Longue artère de 1 410 mètres qui relie le quai d'Austerlitz à la place d'Italie, le boulevard doit son existence à un décret de Napoléon signé le 5 mars 1812, dont l'exécution effective n'intervient qu'en 1818. L'opération est décisive pour la géographie du sud-est parisien : elle permet le rattachement du hameau d'Austerlitz à Paris, consacré par l'ordonnance du 6 janvier 1819. À ses deux extrémités se trouvaient alors des ouvertures du mur des Fermiers généraux — la Barrière de la Gare côté quai, la Barrière des Deux Moulins vers le centre — jalons d'une frontière fiscale que la croissance de la ville allait vite rendre caduque. L'axe s'appelle pendant plus d'un siècle et demi boulevard de la Gare, avant de prendre en 1976 le nom de Vincent Auriol, avocat socialiste natif de Revel et premier président de la IVe République (1947-1954).
Le boulevard est d'abord un territoire ouvrier et industriel. Au numéros 82–90, un ensemble informel fait figure de proto-phalanstère : dès 1848, des ouvriers issus des ateliers nationaux s'y regroupent, y créent bibliothèque et cours du soir — et, plus tard, un curieux marché de surplus alimentaires de restaurants, fréquenté paradoxalement par une clientèle bourgeoise. Plus au nord, la raffinerie de sucre Say (nos 123–127) concentre à elle seule plusieurs décennies d'histoire sociale : en 1871, le général fédéré Émile Duval en fait occuper les locaux par son 133e bataillon ; en 1910, le militant libertaire Louis Lecoin y travaille à la chaîne ; en 1922, un certain Zhou Enlai — futur Premier ministre de la Chine populaire — y est embauché avant de rejoindre Renault ; en 1936, l'usine connaît l'une des occupations les plus longues de Paris lors des grèves du Front populaire ; en 1944, les FTP du colonel Fabien en prennent le contrôle dès les premiers jours de l'insurrection.

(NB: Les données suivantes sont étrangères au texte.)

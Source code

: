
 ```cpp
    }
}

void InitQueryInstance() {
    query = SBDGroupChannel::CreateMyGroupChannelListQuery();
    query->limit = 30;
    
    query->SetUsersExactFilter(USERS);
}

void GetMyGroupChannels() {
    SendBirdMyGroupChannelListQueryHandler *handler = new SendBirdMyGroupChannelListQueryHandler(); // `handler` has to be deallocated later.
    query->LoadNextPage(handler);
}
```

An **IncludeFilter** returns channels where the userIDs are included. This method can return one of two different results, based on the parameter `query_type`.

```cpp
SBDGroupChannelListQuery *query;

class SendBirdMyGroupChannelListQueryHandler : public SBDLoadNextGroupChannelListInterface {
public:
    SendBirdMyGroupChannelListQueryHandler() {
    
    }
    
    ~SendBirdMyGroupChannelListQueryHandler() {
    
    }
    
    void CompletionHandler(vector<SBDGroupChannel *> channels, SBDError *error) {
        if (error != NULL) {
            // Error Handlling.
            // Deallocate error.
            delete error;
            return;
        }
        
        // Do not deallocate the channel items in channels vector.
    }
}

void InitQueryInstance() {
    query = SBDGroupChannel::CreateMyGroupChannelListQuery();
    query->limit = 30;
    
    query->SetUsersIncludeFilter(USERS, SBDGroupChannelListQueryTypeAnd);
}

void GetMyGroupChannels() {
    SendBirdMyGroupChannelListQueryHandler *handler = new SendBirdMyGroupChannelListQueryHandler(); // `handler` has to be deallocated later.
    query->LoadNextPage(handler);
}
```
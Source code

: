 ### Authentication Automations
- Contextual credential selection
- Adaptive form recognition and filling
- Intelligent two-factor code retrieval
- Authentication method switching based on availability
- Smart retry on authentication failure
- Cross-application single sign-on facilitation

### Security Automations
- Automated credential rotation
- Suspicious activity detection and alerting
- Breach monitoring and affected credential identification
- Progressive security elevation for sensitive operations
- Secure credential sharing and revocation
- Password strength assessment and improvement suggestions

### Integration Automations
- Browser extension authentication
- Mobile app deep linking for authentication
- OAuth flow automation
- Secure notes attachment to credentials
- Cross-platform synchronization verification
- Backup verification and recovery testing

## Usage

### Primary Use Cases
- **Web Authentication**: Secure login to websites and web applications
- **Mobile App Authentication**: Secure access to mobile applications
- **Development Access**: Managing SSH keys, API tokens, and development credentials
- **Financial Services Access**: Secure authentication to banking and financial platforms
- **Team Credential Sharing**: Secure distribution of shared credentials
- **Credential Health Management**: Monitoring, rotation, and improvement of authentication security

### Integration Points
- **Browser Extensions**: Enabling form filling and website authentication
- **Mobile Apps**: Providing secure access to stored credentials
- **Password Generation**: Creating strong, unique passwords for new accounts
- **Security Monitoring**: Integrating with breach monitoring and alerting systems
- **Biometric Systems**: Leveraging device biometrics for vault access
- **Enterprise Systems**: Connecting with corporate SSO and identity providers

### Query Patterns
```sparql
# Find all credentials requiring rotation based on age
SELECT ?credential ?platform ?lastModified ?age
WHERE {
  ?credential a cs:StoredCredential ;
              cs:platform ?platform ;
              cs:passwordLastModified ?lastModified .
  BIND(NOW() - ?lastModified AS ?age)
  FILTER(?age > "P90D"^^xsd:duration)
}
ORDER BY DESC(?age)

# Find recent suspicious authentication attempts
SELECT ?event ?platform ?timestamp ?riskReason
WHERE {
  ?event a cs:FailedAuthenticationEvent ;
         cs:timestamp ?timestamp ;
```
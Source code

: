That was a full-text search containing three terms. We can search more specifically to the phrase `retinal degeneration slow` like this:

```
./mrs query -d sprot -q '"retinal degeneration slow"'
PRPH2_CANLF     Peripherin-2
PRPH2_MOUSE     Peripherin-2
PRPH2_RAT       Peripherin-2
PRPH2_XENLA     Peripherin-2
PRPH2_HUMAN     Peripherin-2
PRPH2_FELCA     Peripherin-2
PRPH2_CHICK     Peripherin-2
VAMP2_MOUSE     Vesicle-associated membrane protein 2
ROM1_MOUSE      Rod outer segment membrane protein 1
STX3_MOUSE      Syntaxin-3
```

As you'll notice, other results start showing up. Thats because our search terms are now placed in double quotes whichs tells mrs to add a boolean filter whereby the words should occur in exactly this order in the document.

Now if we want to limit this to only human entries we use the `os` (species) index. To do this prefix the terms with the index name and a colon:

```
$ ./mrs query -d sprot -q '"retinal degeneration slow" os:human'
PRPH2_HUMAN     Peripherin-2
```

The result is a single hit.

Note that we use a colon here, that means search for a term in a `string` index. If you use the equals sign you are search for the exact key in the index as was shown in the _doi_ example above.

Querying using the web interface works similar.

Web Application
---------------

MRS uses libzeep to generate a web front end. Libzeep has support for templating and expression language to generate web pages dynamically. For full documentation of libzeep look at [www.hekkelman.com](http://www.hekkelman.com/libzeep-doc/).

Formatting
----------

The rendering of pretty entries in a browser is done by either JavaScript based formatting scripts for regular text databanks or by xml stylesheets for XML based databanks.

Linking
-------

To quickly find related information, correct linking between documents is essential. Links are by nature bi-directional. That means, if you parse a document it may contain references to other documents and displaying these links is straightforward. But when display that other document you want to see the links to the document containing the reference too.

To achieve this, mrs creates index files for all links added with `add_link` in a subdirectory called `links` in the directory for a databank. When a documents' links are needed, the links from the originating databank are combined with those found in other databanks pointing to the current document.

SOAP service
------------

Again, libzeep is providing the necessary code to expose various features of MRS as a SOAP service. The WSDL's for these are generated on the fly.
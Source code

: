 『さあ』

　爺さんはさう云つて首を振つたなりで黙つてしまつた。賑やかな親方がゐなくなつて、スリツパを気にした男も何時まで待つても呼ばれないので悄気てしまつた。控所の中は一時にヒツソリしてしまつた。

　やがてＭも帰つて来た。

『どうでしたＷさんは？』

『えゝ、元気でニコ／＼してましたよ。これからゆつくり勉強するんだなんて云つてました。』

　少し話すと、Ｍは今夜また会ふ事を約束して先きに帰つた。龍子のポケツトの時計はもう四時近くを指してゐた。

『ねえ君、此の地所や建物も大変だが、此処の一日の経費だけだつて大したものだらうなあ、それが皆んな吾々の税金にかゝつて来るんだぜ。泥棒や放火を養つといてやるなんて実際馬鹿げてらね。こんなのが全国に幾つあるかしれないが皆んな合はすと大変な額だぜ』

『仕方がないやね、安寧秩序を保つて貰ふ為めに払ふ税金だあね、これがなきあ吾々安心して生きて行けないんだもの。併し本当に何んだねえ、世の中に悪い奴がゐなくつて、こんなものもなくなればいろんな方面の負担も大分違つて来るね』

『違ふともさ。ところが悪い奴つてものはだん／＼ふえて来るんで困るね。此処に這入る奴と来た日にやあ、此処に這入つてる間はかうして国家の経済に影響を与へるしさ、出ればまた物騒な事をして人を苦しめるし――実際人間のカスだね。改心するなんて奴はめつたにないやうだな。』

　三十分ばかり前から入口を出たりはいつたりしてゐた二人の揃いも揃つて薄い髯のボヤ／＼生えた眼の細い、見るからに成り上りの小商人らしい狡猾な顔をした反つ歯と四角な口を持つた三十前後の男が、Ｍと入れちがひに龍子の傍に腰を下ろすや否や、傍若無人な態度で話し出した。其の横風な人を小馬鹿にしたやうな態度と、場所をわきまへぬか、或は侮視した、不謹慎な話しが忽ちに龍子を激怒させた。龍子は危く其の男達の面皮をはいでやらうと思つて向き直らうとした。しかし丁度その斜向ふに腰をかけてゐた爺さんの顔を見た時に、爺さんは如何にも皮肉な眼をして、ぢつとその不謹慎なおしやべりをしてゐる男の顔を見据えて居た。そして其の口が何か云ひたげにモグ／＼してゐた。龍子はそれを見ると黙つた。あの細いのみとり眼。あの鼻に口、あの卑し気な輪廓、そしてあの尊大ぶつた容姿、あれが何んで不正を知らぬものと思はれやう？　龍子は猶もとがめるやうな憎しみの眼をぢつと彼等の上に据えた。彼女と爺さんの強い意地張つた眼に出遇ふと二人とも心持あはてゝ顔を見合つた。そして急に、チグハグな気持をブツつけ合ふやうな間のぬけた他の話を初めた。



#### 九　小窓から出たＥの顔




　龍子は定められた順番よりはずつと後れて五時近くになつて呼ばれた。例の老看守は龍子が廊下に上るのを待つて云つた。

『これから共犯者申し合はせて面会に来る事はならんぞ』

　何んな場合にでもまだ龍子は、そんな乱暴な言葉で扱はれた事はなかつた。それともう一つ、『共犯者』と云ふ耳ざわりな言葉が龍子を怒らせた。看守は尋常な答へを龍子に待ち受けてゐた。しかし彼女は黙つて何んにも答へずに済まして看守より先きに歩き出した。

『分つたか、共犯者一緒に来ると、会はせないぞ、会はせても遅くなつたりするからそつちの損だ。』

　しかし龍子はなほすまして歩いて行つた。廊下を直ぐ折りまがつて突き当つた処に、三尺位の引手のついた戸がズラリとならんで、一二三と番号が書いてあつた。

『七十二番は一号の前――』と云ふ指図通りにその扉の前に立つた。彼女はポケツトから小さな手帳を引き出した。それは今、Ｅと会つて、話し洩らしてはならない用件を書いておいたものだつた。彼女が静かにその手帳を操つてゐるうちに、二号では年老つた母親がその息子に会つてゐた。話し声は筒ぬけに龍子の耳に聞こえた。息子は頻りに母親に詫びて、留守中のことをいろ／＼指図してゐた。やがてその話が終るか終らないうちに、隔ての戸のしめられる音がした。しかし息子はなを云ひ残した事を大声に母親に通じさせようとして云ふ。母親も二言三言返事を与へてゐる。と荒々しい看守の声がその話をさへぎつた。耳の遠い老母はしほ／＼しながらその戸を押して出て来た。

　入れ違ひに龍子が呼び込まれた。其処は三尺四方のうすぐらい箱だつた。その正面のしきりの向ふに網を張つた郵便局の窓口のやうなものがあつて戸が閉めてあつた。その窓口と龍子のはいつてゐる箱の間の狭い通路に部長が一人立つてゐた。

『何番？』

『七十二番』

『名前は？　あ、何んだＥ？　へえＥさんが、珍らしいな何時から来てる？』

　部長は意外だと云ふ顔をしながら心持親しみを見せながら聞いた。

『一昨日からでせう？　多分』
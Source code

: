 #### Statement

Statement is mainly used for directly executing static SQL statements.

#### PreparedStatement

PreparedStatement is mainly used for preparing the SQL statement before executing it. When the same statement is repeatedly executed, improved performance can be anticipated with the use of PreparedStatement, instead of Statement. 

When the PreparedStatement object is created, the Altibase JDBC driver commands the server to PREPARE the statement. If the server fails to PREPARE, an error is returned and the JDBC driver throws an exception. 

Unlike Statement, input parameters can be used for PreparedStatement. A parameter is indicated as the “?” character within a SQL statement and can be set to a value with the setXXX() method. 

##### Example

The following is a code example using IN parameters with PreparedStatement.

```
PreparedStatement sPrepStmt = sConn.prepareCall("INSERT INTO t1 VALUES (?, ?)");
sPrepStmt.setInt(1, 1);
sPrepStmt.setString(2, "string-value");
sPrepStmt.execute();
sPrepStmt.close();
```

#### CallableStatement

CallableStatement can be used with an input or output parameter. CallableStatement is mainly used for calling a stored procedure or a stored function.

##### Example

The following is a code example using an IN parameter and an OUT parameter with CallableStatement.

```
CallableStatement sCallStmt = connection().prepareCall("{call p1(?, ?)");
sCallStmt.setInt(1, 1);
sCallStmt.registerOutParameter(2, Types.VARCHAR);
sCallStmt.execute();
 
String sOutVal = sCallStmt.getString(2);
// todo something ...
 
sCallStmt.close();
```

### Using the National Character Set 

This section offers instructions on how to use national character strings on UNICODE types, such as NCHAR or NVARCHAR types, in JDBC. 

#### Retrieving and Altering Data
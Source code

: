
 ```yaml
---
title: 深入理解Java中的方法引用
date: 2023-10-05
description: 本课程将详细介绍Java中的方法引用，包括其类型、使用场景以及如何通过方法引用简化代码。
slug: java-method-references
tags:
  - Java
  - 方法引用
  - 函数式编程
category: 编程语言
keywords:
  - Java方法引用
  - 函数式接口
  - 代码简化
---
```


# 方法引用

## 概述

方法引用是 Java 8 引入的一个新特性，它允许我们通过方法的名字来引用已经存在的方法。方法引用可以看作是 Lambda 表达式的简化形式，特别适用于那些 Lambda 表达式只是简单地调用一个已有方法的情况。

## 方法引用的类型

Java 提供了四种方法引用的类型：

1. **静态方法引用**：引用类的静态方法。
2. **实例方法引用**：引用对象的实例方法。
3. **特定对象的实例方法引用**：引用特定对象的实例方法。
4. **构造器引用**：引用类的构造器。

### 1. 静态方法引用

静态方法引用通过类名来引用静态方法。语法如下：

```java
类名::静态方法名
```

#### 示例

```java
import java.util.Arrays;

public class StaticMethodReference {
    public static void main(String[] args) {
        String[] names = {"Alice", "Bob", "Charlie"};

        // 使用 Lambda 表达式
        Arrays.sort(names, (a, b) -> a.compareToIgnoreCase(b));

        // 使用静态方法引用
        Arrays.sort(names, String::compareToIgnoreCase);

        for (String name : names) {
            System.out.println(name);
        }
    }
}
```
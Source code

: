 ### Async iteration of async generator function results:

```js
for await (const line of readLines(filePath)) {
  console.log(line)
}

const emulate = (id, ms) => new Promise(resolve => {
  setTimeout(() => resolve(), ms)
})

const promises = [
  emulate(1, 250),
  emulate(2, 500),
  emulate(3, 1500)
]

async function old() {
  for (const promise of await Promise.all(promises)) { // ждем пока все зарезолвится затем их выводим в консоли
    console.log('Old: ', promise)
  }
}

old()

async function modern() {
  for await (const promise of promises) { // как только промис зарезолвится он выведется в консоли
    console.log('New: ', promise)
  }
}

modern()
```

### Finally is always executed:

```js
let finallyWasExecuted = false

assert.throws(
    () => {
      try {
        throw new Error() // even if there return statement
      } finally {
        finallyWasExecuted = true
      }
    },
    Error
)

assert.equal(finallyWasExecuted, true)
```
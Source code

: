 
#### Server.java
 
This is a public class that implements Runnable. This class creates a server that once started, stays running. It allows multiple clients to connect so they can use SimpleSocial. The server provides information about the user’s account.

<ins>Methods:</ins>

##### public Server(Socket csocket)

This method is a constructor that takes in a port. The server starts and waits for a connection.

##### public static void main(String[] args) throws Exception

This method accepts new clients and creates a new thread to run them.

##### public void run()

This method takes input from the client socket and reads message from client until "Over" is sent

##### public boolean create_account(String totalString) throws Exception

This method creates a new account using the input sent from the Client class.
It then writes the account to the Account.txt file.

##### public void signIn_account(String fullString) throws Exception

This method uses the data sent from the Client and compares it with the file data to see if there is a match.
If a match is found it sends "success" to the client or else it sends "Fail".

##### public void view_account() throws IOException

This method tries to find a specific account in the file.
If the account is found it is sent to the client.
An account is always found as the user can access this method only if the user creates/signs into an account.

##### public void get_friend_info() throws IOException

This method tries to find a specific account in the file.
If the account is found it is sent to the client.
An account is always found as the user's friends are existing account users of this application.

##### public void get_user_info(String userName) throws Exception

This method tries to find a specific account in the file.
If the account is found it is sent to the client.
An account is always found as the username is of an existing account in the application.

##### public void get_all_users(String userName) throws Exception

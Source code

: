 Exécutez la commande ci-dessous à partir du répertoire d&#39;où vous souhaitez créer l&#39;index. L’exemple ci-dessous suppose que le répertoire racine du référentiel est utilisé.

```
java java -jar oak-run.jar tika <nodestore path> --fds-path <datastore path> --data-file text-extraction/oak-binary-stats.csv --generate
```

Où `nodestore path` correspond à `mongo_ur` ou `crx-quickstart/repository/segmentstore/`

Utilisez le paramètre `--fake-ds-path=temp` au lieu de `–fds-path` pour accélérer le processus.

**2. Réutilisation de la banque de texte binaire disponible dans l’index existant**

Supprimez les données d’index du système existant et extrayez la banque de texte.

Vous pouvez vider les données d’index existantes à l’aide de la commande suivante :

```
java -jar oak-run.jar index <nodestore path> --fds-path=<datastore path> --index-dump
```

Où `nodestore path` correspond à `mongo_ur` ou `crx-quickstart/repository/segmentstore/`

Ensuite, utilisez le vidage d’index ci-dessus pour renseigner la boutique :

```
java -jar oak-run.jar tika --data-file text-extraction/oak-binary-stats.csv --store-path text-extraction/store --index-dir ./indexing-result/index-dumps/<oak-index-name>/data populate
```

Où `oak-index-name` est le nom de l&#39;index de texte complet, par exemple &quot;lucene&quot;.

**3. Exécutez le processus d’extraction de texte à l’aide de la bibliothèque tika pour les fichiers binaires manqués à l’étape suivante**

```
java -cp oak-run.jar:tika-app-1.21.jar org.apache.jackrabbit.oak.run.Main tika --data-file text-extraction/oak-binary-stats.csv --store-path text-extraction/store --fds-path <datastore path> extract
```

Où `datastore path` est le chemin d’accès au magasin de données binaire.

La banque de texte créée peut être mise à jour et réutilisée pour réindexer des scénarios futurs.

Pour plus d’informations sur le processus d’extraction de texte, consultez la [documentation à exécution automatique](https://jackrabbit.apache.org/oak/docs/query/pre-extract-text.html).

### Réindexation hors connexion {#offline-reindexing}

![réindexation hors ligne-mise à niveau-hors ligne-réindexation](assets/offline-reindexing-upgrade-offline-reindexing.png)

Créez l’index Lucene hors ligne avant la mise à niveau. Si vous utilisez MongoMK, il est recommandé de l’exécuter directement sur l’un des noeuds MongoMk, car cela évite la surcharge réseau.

Le boulevard réserve d'autres surprises. Au n° 55, une halle de messageries de la gare d'Austerlitz, construite en 1929 selon les procédés pionniers du béton précontraint développés par l'ingénieur Eugène Freyssinet, témoigne de l'audace structurelle de l'entre-deux-guerres. Aux n° 72–74, des studios d'enregistrement voient en 1934 Louis Armstrong graver son premier disque parisien. Au n° 142, les Amis de l'URSS tiennent leurs réunions dans les années 1930 ; au n° 151, un ancien bal musette reconverti en restaurant accueille sous la IVe République des soirées-débats animées par des ministres chrétiens du MRP. Plus sombre, l'épisode du n° 159 : pendant la guerre d'Algérie, la Force de police auxiliaire (les « calots bleus ») réquisitionne plusieurs hôtels du boulevard, y détient provisoirement des militants FLN arrêtés, et devient la cible d'un commando en 1960 — deux militants trouvent la mort dans l'attaque, laissant une trace douloureuse dans la mémoire du quartier.